* WORK TO BE COMPLETED: In the listing that follows, count every line with the word "Preferences" in it and write only the total.

********************

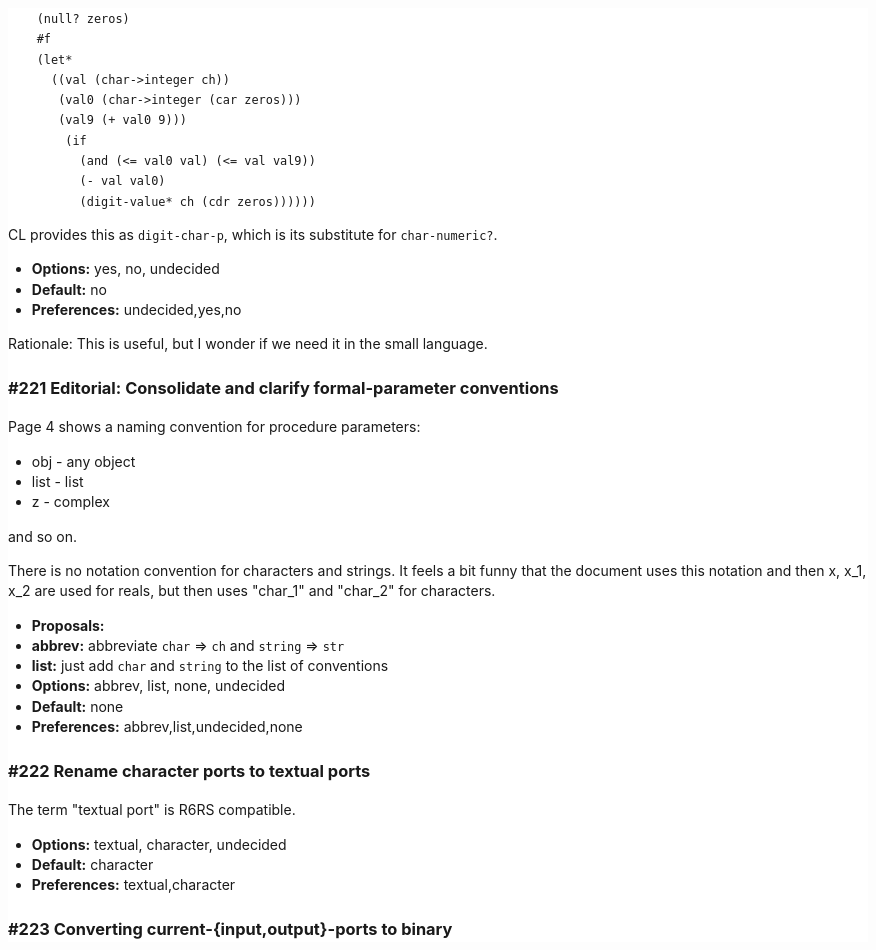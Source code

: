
 ```
    (null? zeros)
    #f
    (let*
      ((val (char->integer ch))
       (val0 (char->integer (car zeros)))
       (val9 (+ val0 9)))
        (if
          (and (<= val0 val) (<= val val9))
          (- val val0)
          (digit-value* ch (cdr zeros))))))

```

CL provides this as `digit-char-p`, which is its substitute for
`char-numeric?`.

* **Options:** yes, no, undecided
* **Default:** no
* **Preferences:** undecided,yes,no

Rationale: This is useful, but I wonder if we need it in the small language.

### #221 Editorial: Consolidate and clarify formal-parameter conventions

Page 4 shows a naming convention for procedure
parameters:

* obj - any object
* list - list
* z - complex

and so on.

There is no notation convention for characters and strings.
It feels a bit funny that the document uses this notation and
then x, x_1, x_2 are used for reals, but then uses "char_1"
and "char_2" for characters.

* **Proposals:**
* **abbrev:** abbreviate `char` => `ch` and `string` => `str`
* **list:** just add `char` and `string` to the list of conventions
* **Options:** abbrev, list, none, undecided
* **Default:** none
* **Preferences:** abbrev,list,undecided,none

### #222 Rename character ports to textual ports

The term "textual port" is R6RS compatible.

* **Options:** textual, character, undecided
* **Default:** character
* **Preferences:** textual,character

### #223 Converting current-{input,output}-ports to binary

********************

* ANSWER TO THIS TASK: 3